• WORK ORDER: When the word "uavaustin" shows up in a line of the records below, copy that line.

• SOURCE DATA:
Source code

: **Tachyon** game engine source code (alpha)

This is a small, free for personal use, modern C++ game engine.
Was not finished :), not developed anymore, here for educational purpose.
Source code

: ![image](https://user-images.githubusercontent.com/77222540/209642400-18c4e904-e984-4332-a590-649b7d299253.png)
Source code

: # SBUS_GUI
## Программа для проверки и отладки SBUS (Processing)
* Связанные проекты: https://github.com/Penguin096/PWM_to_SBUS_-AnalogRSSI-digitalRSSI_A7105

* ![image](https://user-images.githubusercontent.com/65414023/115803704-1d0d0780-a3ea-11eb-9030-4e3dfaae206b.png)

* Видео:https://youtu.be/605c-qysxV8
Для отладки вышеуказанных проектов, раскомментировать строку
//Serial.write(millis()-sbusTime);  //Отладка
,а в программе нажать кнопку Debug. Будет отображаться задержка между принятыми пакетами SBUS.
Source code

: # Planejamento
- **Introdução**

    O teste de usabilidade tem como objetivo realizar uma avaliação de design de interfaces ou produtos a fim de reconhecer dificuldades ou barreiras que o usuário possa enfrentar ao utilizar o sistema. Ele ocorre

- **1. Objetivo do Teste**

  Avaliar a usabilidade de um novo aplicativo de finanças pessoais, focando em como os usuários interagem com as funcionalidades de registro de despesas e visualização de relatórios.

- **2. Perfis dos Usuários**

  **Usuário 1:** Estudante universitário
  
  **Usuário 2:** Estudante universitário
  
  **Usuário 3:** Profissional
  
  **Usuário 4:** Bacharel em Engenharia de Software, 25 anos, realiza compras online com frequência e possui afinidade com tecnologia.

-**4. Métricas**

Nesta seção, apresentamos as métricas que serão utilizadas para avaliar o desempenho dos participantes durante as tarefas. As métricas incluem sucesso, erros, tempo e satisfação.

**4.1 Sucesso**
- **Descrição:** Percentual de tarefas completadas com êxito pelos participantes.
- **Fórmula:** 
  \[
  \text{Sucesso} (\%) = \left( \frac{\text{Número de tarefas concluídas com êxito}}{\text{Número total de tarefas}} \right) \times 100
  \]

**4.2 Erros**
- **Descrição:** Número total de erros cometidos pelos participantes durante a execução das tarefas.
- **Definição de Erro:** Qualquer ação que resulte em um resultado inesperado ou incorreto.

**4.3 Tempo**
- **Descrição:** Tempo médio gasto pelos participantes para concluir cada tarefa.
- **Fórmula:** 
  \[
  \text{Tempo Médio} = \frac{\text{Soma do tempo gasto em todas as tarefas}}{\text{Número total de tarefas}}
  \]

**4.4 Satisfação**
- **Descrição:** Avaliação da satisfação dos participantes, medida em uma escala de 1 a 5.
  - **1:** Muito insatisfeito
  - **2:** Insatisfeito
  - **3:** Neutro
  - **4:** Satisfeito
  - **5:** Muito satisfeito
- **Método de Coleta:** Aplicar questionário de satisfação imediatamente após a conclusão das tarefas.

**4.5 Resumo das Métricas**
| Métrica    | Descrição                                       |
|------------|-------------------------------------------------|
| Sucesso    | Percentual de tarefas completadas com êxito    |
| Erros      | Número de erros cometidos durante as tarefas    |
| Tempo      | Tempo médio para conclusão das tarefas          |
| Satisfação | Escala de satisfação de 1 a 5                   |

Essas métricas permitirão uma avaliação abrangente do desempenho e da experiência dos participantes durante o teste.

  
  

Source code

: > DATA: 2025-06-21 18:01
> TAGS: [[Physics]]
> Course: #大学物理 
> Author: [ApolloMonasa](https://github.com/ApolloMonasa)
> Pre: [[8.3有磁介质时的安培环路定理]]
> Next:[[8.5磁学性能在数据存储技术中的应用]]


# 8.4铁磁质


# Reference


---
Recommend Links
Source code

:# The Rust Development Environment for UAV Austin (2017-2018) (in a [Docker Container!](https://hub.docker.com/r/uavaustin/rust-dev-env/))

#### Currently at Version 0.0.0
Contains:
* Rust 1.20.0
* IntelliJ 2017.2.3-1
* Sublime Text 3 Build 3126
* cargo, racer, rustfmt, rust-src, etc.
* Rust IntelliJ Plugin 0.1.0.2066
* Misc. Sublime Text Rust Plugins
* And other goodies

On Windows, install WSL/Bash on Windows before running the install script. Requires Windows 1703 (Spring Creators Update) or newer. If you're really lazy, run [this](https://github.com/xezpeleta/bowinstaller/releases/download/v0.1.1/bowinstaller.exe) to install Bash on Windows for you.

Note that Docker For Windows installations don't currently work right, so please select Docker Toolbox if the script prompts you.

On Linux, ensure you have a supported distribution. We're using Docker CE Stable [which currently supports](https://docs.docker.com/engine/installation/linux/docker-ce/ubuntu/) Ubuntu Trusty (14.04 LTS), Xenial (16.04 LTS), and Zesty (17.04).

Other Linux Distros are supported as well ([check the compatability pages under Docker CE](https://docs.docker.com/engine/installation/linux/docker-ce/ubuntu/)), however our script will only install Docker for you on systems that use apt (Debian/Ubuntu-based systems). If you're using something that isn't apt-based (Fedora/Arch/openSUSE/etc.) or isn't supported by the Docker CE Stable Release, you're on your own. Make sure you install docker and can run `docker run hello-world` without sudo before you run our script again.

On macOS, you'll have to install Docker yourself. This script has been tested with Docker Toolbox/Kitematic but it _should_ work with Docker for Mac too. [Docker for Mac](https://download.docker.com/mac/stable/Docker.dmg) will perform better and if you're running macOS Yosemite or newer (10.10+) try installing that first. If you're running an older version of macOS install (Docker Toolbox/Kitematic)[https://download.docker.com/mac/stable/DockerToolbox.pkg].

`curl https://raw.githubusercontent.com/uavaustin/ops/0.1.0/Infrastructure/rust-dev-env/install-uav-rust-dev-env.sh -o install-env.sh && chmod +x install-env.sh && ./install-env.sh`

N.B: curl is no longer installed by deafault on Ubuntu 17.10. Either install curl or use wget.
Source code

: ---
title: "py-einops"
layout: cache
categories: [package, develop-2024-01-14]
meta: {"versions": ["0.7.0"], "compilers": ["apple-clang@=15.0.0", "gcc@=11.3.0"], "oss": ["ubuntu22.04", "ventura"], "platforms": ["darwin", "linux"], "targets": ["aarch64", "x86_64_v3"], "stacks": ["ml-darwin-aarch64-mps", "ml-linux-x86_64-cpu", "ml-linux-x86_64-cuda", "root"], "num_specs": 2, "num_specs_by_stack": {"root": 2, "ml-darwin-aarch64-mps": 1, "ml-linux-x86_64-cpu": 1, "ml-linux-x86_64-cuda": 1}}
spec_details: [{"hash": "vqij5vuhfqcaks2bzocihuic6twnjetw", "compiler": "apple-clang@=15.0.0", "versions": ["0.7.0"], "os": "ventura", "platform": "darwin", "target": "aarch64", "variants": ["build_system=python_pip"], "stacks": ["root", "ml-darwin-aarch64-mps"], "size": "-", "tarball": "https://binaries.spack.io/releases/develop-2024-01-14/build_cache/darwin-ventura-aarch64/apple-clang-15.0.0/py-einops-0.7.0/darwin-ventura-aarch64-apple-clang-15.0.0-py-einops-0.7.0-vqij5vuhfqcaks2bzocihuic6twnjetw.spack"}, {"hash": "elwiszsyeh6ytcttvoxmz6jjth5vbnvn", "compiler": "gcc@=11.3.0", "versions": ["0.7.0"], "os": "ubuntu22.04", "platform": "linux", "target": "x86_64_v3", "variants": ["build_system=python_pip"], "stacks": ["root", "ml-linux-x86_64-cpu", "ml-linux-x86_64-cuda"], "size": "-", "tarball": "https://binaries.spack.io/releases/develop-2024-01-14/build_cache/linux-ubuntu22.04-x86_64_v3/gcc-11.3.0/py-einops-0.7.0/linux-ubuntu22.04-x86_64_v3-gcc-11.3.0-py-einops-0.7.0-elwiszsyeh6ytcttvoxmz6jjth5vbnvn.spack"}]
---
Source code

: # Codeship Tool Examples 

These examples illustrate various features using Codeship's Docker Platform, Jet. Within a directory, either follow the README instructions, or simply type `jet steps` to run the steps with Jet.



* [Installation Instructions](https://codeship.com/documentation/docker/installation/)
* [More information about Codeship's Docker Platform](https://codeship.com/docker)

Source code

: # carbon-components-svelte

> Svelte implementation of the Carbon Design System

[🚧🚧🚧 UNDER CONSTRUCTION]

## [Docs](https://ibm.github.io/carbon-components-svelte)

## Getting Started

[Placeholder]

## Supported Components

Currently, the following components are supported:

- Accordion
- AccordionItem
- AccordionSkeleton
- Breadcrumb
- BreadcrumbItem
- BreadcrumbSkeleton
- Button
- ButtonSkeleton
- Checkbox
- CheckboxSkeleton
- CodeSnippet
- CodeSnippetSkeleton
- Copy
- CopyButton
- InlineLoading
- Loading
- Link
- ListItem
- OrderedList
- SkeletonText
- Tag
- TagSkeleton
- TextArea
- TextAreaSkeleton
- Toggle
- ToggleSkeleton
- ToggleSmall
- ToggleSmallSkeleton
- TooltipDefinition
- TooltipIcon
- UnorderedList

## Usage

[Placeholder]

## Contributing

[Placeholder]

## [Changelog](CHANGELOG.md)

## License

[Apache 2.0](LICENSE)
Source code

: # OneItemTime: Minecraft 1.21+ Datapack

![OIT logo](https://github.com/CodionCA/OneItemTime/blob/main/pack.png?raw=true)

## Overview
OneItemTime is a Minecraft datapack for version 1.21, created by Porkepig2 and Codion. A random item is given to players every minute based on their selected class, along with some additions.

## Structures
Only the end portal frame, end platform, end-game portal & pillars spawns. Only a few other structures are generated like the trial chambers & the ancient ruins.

• SOLUTION TO THE PROBLEM:
:# The Rust Development Environment for UAV Austin (2017-2018) (in a [Docker Container!](https://hub.docker.com/r/uavaustin/rust-dev-env/))
`curl https://raw.githubusercontent.com/uavaustin/ops/0.1.0/Infrastructure/rust-dev-env/install-uav-rust-dev-env.sh -o install-env.sh && chmod +x install-env.sh && ./install-env.sh`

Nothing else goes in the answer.